Decorar un dormitorio con mucha personalidad
En la actualidad, la decoración de interiores no está sujeta a ningún prototipo monopolizado ni estigmatizado para poder hacer de ella un triunfo asegurado. Muestra de ello es la fotografía que hoy te muestro, en la que se puede observar cómo puedes conjugar perfectamente diferentes tonalidades, texturas y materiales, y poder ofrecer, a su vez, un estilo muy personal y acogedor.

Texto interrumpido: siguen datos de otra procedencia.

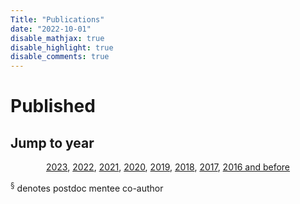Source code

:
 ```yaml
---
Title: "Publications"
date: "2022-10-01"
disable_mathjax: true
disable_highlight: true
disable_comments: true
---
```

<center>
<a target="_blank" href="https://scholar.google.com/citations?user=0I2wXJQAAAAJ&hl=en"><i class="ai ai-google-scholar ai-2x"></i></a> 
<a target="_blank" href="https://www.researchgate.net/profile/Daijiang_Li"><i class="ai ai-researchgate ai-2x"></i></a> 
<a target="_blank" href="https://publons.com/a/719613/"><i class="ai ai-publons ai-2x"></i></a>
</center>

<!---

# In press

<ol>

<li> <b>The role of functional strategies in global plant distribution</b>. Liao H., <b>Li D.</b>, et al. <i>Ecography</i>. In press. <a href="https://onlinelibrary.wiley.com/doi/full/10.1111/ecog.05476" target="_blank" title="Text through DOI"><i class="ai ai-doi"></i></a> </li>
</ol>


# In press

<ol>

<li> <b>Co-occurring bunchgrasses are associated with different plant species in dry pine savannas</b>. Baruzzi C., <b>Li D.</b>, Fill J., and Crandall R., <i>Restoration Ecology</i>. In press. <a href="" target="_blank" title="Text through DOI"><i class="ai ai-doi"></i></a> </li>


</ol>

-->



# Published

## Jump to year

<div style="text-align: center;">

[2023](#2023), [2022](#2022), [2021](#2021), [2020](#2020), [2019](#2019), [2018](#2018), [2017](#2017), [2016 and before](#2016)

</div>

<sup>§</sup> denotes postdoc mentee co-author
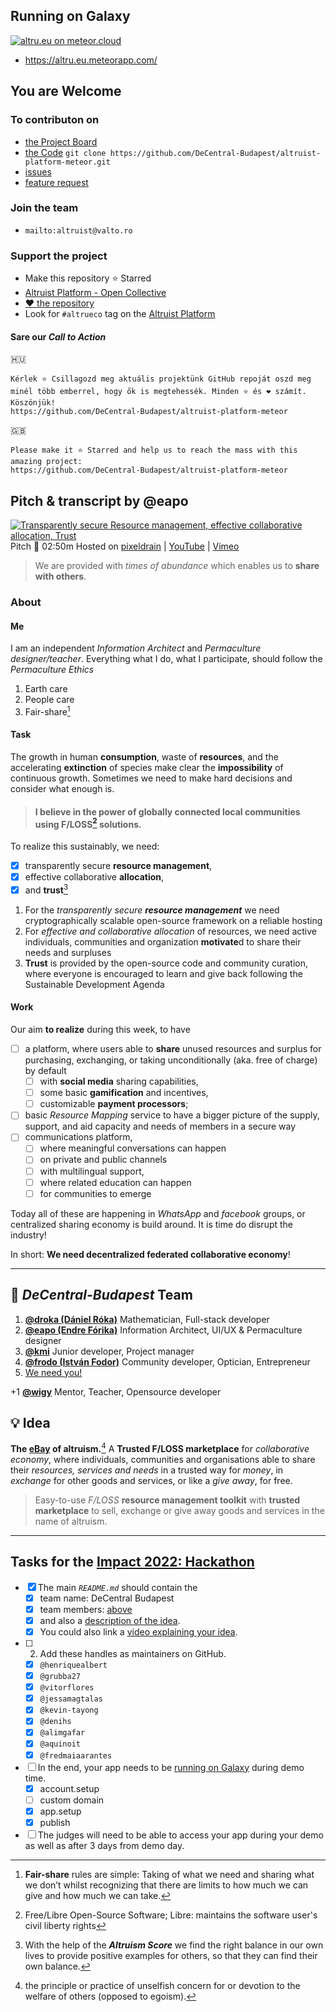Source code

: ## Running on Galaxy 
[![altru.eu on meteor.cloud](https://assets.website-files.com/5dd3f8176674eb0829f184d5/5fff6890ad5e896f40209256_Meteor%20Logo.png "Scale your apps confidently with minimal DevOps")](https://altru.eu.meteorapp.com/)

- https://altru.eu.meteorapp.com/

## You are Welcome
### To contributon on
- [the Project Board](https://github.com/orgs/DeCentral-Budapest/projects/2)
- [the Code](https://github.com/DeCentral-Budapest/altruist-platform-meteor) `git clone https://github.com/DeCentral-Budapest/altruist-platform-meteor.git`
- [issues](https://github.com/DeCentral-Budapest/altruist-platform-meteor/issues)
- [feature request](https://github.com/DeCentral-Budapest/altruist-platform-meteor/labels/enhancement)
### Join the team
- `mailto:altruist@valto.ro`
### Support the project
- Make this repository :star: Starred
- [Altruist Platform - Open Collective](https://opencollective.com/decentral/projects/altrueco)
- [❤ the repository](https://github.com/DeCentral-Budapest/altruist-platform-meteor)
- Look for `#altrueco` tag on the [Altruist Platform](https://altru.eu.meteorapp.com/)

#### Sare our _Call to Action_ 
🇭🇺 
```
Kérlek ⭐️ Csillagozd meg aktuális projektünk GitHub repoját oszd meg minél több emberrel, hogy ők is megtehessék. Minden ⭐️ és ❤️ számít. Köszönjük!
https://github.com/DeCentral-Budapest/altruist-platform-meteor
```
🇬🇧 
```
Please make it ⭐️ Starred and help us to reach the mass with this amazing project:
https://github.com/DeCentral-Budapest/altruist-platform-meteor
```

## Pitch & transcript by @eapo

[![Transparently secure Resource management, effective collaborative allocation, Trust](https://user-images.githubusercontent.com/4000929/192081476-ca7f6c14-102d-4538-9b94-35e187c8585f.png)](https://pixeldrain.com/u/HWtH1eWg)
Pitch :movie_camera: 02:50m Hosted on [pixeldrain](https://pixeldrain.com/u/HWtH1eWg) | [YouTube](https://youtu.be/1RBJ3temzNs) | [Vimeo](https://vimeo.com/753237646) 

> We are provided with _times of abundance_ which enables us to **share with others**.

### About
#### Me
I am an independent *Information Architect* and *Permaculture designer/teacher*. Everything what I do, what I participate, should follow the *Permaculture Ethics*
1. Earth care
2. People care
3. Fair-share[^FairShare]

[^FairShare]: **Fair-share** rules are simple: Taking of what we need and sharing what we don’t whilst recognizing that there are limits to how much we can give and how much we can take.

#### Task
The growth in human **consumption**, waste of **resources**, and the accelerating **extinction** of species make clear the **impossibility** of continuous growth.
Sometimes we need to make hard decisions and consider what enough is.

> #### I believe in the power of **globally connected** **local communities** using F/LOSS[^FLOSS] solutions.

To realize this sustainably, we need:
- [x] transparently secure **resource management**,
- [x] effective collaborative **allocation**,
- [x] and **trust**[^AltruismScore]

[^AltruismScore]:With the help of the ***Altruism Score*** we find the right balance in our own lives to provide positive examples for others, so that they can find their own balance.

1. For the *transparently secure **resource management*** we need cryptographically scalable open-source framework on a reliable hosting
2. For *effective and collaborative allocation* of resources, we need active individuals, communities and organization **motivate**d to share their needs and surpluses
3. **Trust** is provided by the open-source code and community curation, where everyone is encouraged to learn and give back following the Sustainable Development Agenda

#### Work
Our aim **to realize** during this week, to have 
- [ ] a platform, where users able to **share** unused resources and surplus for purchasing, exchanging, or taking unconditionally (aka. free of charge) by default 
    - [ ] with **social media** sharing capabilities,
    - [ ] some basic **gamification** and incentives,
    - [ ] customizable **payment processors**;
- [ ] basic *Resource Mapping* service to have a bigger picture of the supply, support, and aid capacity and needs of members in a secure way
- [ ] communications platform,
    - [ ] where meaningful conversations can happen 
    - [ ] on private and public channels 
    - [ ] with multilingual support,
    - [ ] where related education can happen
    - [ ] for communities to emerge

Today all of these are happening in _WhatsApp_
and _facebook_ groups, or centralized sharing economy is build around. It is time do disrupt the industry!

In short: **We need decentralized federated collaborative economy**!

---

## :grapes: *DeCentral-Budapest* Team
1. <i class="fa fa-user"></i> [**@droka (Dániel Róka)**](https://github.com/droka)
Mathematician, Full-stack developer
2. <i class="fa fa-user"></i> [**@eapo (Endre Fórika)**](https://www.linkedin.com/in/forikaendre/)
Information Architect, UI/UX & Permaculture designer
3. <i class="fa fa-user"></i> [**@kmi**](https://github.com/kmildi)
Junior developer, Project manager
4. <i class="fa fa-user"></i> [**@frodo (István Fodor)**](https://www.linkedin.com/in/fodor-istv%C3%A1n-b96435163/)
Community developer, Optician, Entrepreneur
5. <i class="fa fa-user"></i> [We need you!](mailto:altruist@valto.ro)

+1 <i class="fa fa-user"></i> [**@wigy**](https://github.com/wigy-opensource-developer)
Mentor, Teacher, Opensource developer

## :bulb: Idea
**The [eBay](https://en.wikipedia.org/wiki/EBay) of altruism.**[^altruism] A **Trusted F/LOSS marketplace** for *collaborative economy*, where individuals, communities and organisations able to share their *resources, services and needs* in a trusted way for *money*, in *exchange* for other goods and services, or like a *give away*, for free.

> Easy-to-use *F/LOSS* **resource management toolkit** with **trusted marketplace** to sell, exchange or give away goods and services in the name of altruism.

[^altruism]: the principle or practice of unselfish concern for or devotion to the welfare of others (opposed to egoism).
[^Altruist]: a person unselfishly concerned for or devoted to the welfare of others (opposed to egoist).
[^FLOSS]: Free/Libre Open-Source Software; Libre: maintains the software user's civil liberty rights

---

## Tasks for the [Impact 2022: Hackathon](https://impact.meteor.com/hackathon)
- [x] The main *`README.md`* should contain the
    - [x] team name: DeCentral Budapest
    - [x] team members: [above](#grapes-decentral-budapest-team)
    - [x] and also a [description of the idea](#bulb-idea).
    - [x] You could also link a [video explaining your idea](https://pixeldrain.com/u/HWtH1eWg).
- [ ] 2. Add these handles as maintainers on GitHub.
    - [x] `@henriquealbert`
    - [x] `@grubba27`
    - [x] `@vitorflores`
    - [x] `@jessamagtalas`
    - [x] `@kevin-tayong`
    - [x] `@denihs`
    - [x] `@alimgafar`
    - [x] `@aquinoit`
    - [x] `@fredmaiaarantes`
- [ ] In the end, your app needs to be [running on Galaxy](https://altru.eu.meteorapp.com/) during demo time.
    - [x] account.setup
    - [ ] custom domain
    - [x] app.setup
    - [x] publish
- [ ] The judges will need to be able to access your app during your demo as well as after 3 days from demo day.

En primer término, podemos observar la colocación de la cama, que yace bajo la ventana, algo que no suele ser muy habitual, pero que te ofrece la posibilidad de utilizar la repisa como parte superior del cabezal y poder colocar en ella libros y otros accesorios. Asimismo, el propio cabezal del diseño de la cama, es una leve continuación del canapé, en color blanco y en perfecta armonía con la combinación de tonos tierra y pastel que conforman todo el contorno.

El mobiliario es una mezcla muy bien combinada de diversos diseños y épocas, llevado hasta el extremo de que, hasta las 2 mesillas de noche son totalmente diferentes. Sobre un suelo de madera clara, y enmarcada en una pared marrón chocolate, destacan la cómoda y la pequeña estantería-librería, lacadas en blanco, y que sobresalen también gracias a que el resto del mobiliario es en diferentes maderas sin barnizar. La importancia de los detalles y complementos toma gran relevancia en este dormitorio, ya que, mires donde mires, te cautivará la belleza y originalidad de todos y cada uno de ellos.

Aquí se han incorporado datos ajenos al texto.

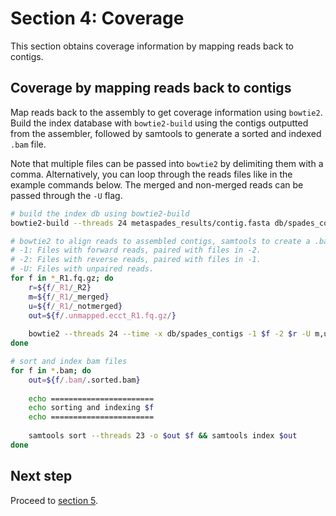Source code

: # Section 4: Coverage

This section obtains coverage information by mapping reads back to contigs.

## Coverage by mapping reads back to contigs

Map reads back to the assembly to get coverage information using `bowtie2`. Build the index database with `bowtie2-build` using the contigs outputted from the assembler, followed by samtools to generate a sorted and indexed `.bam` file. 

Note that multiple files can be passed into `bowtie2` by delimiting them with a comma. Alternatively, you can loop through the reads files like in the example commands below. The merged and non-merged reads can be passed through the `-U` flag.

```bash
# build the index db using bowtie2-build
bowtie2-build --threads 24 metaspades_results/contig.fasta db/spades_contigs

# bowtie2 to align reads to assembled contigs, samtools to create a .bam file. do this for EACH SAMPLE
# -1: Files with forward reads, paired with files in -2.
# -2: Files with reverse reads, paired with files in -1.
# -U: Files with unpaired reads.
for f in *_R1.fq.gz; do
    r=${f/_R1/_R2}
    m=${f/_R1/_merged}
    u=${f/_R1/_notmerged}
    out=${f/.unmapped.ecct_R1.fq.gz/}
    
    bowtie2 --threads 24 --time -x db/spades_contigs -1 $f -2 $r -U m,u | samtools view -bS -o ../$out.bam
done

# sort and index bam files
for f in *.bam; do
    out=${f/.bam/.sorted.bam}
    
    echo =======================
    echo sorting and indexing $f
    echo =======================
    
    samtools sort --threads 23 -o $out $f && samtools index $out
done
```
## Next step

Proceed to [section 5][section5-link].

[section5-link]: ../section_5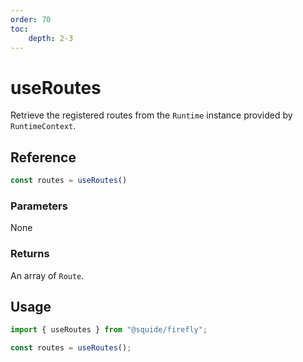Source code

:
 ```yaml
---
order: 70
toc:
    depth: 2-3
---
```


# useRoutes

Retrieve the registered routes from the `Runtime` instance provided by `RuntimeContext`.

## Reference

```ts
const routes = useRoutes()
```

### Parameters

None

### Returns

An array of `Route`.

## Usage

```ts
import { useRoutes } from "@squide/firefly";

const routes = useRoutes();
```
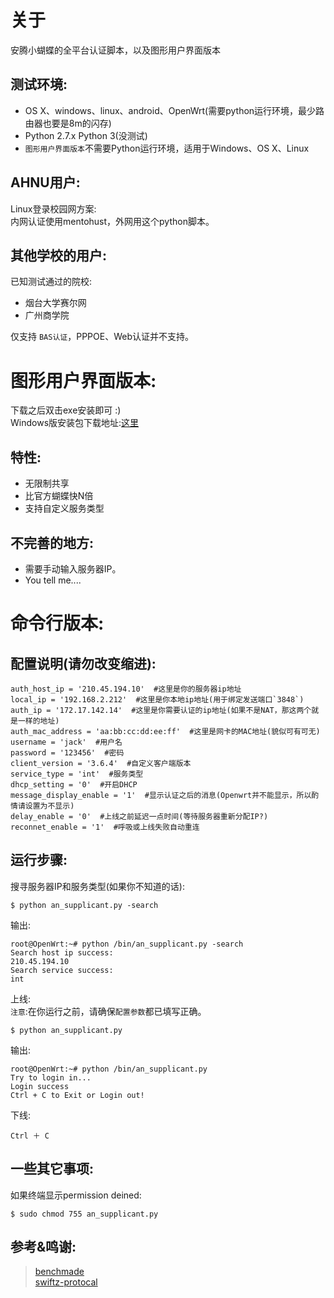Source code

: # 关于
安腾小蝴蝶的全平台认证脚本，以及图形用户界面版本  

## 测试环境:
* OS X、windows、linux、android、OpenWrt(需要python运行环境，最少路由器也要是8m的闪存)
* Python 2.7.x Python 3(没测试)   
* `图形用户界面版本`不需要Python运行环境，适用于Windows、OS X、Linux

## AHNU用户:
Linux登录校园网方案:  
内网认证使用mentohust，外网用这个python脚本。  

## 其他学校的用户:   
已知测试通过的院校:  
  
* 烟台大学赛尔网
* 广州商学院  

仅支持 `BAS认证`，PPPOE、Web认证并不支持。

# 图形用户界面版本:     
下载之后双击exe安装即可 :)  
Windows版安装包下载地址:[这里](https://github.com/lyq1996/supplicant/releases/download/GUI_test/Personal.exe) 

## 特性:
* 无限制共享  
* 比官方蝴蝶快N倍  
* 支持自定义服务类型

## 不完善的地方:  
* 需要手动输入服务器IP。     
* You tell me....  

# 命令行版本:  

## 配置说明(请勿改变缩进):

```
auth_host_ip = '210.45.194.10'  #这里是你的服务器ip地址
local_ip = '192.168.2.212'  #这里是你本地ip地址(用于绑定发送端口`3848`)
auth_ip = '172.17.142.14'  #这里是你需要认证的ip地址(如果不是NAT，那这两个就是一样的地址)
auth_mac_address = 'aa:bb:cc:dd:ee:ff'  #这里是网卡的MAC地址(貌似可有可无)
username = 'jack'  #用户名
password = '123456'  #密码
client_version = '3.6.4'  #自定义客户端版本
service_type = 'int'  #服务类型
dhcp_setting = '0'  #开启DHCP
message_display_enable = '1'  #显示认证之后的消息(Openwrt并不能显示，所以酌情请设置为不显示)
delay_enable = '0'  #上线之前延迟一点时间(等待服务器重新分配IP?)
reconnet_enable = '1'  #呼吸或上线失败自动重连
```

## 运行步骤:    

搜寻服务器IP和服务类型(如果你不知道的话):

```
$ python an_supplicant.py -search
```
输出:  
```
root@OpenWrt:~# python /bin/an_supplicant.py -search
Search host ip success:
210.45.194.10
Search service success:
int
```

上线:  
`注意`:在你运行之前，请确保`配置参数`都已填写正确。  

```
$ python an_supplicant.py  
```
输出:
  
```
root@OpenWrt:~# python /bin/an_supplicant.py
Try to login in...
Login success
Ctrl + C to Exit or Login out!
```

下线: 
``` 
Ctrl ＋ C
```

## 一些其它事项:   

如果终端显示permission deined:  
```
$ sudo chmod 755 an_supplicant.py
```  

## 参考&鸣谢:  
> [benchmade](https://github.com/gnehsoah/benchmade)  
> [swiftz-protocal](https://github.com/xingrz/swiftz-protocal)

Flexos de metal a modo de lamparita de noche, un antiguo botijo de barro para verter agua sobre una moderna copa de cristal, pequeñas macetitas para una sola flor, cajas guardatodo colocadas de un modo casual, y hasta unos marcos sin lámina ni foto alguna, perfectamente ordenados sobre la pared. Un dormitorio muy personal, decorado con mucho gusto y encanto.